Problem requirements => The answer must be a single number: how many lines in the entries hold the string "ejemplo".

(Beginning of Available data)

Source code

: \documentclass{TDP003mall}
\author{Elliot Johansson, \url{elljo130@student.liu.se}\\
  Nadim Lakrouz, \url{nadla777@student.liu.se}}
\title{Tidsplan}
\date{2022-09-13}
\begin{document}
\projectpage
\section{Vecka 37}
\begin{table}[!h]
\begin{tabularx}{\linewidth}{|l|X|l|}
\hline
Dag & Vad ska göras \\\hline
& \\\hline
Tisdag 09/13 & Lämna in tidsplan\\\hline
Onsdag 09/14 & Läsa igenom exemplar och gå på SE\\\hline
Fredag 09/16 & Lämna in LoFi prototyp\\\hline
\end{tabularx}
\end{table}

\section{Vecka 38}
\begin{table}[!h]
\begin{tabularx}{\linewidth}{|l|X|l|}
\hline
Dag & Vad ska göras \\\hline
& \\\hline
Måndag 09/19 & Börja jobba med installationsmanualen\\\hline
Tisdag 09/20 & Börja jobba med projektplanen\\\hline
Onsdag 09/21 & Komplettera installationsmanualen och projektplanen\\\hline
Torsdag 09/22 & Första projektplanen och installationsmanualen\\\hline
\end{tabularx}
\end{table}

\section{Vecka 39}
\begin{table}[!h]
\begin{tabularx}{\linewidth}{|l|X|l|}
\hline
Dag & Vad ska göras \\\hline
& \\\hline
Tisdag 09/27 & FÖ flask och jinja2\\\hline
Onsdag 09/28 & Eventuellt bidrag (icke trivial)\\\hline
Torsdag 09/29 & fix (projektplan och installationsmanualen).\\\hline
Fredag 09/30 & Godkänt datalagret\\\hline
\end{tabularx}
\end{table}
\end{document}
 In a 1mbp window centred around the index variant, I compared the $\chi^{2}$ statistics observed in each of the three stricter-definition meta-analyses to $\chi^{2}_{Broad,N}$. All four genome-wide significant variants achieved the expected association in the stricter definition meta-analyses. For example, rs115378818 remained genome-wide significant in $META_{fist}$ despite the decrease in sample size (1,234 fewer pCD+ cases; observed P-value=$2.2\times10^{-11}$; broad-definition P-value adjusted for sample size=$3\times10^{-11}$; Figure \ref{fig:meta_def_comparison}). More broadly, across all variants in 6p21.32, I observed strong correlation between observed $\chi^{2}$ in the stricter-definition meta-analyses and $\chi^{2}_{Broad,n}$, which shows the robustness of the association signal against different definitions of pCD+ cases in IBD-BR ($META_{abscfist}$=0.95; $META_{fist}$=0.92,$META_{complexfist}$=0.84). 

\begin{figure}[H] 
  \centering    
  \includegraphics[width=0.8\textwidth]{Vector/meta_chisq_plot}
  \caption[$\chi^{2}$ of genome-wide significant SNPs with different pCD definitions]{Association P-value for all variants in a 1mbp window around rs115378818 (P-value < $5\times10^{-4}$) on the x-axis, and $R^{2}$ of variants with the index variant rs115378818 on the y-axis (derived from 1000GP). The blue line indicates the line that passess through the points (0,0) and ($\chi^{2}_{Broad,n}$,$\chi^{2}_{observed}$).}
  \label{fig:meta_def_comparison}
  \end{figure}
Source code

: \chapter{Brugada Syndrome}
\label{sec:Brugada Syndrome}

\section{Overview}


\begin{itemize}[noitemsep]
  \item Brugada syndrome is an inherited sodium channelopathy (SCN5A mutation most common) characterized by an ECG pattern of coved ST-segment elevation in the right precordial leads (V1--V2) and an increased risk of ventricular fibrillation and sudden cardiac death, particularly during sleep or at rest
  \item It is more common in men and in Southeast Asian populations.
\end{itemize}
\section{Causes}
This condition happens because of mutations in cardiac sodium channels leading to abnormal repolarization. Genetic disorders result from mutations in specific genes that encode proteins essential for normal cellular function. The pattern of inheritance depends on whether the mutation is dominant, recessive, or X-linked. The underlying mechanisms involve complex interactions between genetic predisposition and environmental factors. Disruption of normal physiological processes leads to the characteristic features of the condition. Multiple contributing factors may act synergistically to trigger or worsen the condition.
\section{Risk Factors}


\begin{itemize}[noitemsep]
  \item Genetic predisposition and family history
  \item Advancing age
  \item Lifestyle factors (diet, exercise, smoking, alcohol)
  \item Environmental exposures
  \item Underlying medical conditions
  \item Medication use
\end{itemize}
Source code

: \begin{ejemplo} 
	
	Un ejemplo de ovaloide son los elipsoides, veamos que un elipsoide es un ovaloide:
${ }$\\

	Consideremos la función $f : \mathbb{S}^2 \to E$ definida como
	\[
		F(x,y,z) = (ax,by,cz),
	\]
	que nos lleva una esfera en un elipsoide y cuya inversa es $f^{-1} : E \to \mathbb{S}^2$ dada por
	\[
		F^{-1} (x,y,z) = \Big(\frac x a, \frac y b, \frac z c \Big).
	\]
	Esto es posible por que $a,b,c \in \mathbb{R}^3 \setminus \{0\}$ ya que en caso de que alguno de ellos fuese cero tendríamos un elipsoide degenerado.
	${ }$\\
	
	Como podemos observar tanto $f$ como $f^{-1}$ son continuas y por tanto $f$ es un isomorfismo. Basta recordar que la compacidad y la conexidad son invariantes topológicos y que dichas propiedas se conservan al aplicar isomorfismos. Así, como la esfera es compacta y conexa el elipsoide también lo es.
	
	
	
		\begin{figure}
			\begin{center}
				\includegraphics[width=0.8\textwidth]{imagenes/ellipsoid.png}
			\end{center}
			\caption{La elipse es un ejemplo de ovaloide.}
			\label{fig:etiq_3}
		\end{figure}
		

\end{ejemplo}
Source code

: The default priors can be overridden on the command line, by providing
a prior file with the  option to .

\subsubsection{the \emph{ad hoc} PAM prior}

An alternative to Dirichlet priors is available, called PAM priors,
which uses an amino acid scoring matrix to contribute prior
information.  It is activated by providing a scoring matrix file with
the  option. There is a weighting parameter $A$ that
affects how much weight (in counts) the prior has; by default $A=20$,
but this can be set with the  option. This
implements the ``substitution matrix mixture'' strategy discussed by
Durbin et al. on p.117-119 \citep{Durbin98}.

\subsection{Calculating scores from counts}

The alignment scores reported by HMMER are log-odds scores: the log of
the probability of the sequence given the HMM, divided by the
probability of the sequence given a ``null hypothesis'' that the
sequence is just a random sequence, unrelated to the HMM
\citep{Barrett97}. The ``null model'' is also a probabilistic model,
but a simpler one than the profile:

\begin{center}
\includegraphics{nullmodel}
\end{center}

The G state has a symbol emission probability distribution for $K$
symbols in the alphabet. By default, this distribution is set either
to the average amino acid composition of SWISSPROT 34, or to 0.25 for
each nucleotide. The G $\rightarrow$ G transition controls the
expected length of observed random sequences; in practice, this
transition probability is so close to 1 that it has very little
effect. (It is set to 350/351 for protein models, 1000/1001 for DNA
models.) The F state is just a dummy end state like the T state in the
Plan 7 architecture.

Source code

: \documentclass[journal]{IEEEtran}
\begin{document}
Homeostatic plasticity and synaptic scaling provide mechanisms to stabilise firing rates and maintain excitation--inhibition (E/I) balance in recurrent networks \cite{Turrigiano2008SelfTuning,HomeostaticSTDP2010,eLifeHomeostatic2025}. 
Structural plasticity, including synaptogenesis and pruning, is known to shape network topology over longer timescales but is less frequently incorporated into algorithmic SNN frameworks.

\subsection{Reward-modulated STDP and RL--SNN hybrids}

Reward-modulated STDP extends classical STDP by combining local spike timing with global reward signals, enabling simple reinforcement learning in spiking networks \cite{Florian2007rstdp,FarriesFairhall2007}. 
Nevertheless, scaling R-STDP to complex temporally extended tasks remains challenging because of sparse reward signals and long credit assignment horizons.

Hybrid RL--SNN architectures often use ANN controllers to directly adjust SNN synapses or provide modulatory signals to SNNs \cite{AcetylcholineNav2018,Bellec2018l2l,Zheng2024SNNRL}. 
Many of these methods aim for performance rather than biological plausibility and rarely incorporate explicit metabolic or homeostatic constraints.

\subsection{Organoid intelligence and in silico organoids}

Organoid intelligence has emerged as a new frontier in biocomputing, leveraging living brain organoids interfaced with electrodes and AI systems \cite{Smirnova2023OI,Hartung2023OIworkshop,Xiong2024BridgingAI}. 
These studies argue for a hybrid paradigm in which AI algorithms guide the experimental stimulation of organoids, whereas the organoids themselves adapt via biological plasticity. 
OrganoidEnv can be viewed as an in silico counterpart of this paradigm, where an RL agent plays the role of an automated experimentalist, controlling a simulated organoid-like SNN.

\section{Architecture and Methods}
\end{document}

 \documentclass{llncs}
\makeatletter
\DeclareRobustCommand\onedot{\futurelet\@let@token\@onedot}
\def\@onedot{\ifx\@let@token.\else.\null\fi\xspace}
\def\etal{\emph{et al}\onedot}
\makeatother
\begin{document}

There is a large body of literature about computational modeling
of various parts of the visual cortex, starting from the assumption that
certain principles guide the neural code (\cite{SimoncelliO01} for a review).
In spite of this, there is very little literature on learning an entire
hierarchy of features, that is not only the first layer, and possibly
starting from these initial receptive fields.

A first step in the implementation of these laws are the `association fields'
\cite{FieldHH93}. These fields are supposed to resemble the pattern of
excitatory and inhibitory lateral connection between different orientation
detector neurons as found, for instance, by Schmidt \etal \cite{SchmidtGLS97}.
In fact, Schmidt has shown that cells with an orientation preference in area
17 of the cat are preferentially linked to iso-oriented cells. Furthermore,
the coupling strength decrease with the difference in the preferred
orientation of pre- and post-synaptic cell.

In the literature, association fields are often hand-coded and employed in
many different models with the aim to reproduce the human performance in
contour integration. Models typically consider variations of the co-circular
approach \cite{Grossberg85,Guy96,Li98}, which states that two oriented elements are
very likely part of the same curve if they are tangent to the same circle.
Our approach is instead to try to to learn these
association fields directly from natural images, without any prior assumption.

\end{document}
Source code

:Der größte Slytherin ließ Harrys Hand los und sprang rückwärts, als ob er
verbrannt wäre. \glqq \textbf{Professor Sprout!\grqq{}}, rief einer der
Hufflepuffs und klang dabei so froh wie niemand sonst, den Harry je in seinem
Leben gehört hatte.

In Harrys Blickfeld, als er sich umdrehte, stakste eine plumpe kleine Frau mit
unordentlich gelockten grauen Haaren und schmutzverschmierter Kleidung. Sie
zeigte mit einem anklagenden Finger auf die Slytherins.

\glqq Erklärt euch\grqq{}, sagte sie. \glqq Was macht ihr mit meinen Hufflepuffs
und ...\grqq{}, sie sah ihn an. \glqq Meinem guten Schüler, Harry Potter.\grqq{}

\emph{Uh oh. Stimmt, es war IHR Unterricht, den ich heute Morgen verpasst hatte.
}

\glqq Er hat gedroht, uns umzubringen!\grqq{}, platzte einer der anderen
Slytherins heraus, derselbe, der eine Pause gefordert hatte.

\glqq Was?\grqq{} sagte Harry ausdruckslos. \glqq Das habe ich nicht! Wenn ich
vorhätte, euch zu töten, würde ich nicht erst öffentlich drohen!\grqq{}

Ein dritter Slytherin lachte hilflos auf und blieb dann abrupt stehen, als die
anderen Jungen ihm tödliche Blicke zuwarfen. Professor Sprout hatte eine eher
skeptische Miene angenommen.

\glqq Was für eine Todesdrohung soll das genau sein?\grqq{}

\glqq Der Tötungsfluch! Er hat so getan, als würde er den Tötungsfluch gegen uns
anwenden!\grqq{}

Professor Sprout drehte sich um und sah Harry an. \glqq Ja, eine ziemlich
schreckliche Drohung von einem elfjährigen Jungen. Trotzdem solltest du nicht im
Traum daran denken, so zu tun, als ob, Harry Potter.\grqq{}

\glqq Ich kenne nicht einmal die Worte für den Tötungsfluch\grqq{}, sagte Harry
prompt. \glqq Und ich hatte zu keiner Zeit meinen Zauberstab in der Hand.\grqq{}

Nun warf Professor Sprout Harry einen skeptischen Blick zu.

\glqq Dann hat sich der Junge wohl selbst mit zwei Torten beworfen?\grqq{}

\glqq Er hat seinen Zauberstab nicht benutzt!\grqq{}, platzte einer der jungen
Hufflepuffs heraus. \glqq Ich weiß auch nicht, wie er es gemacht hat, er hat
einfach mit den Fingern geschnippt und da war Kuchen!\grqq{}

(End of Available data)

Exercise solution => 4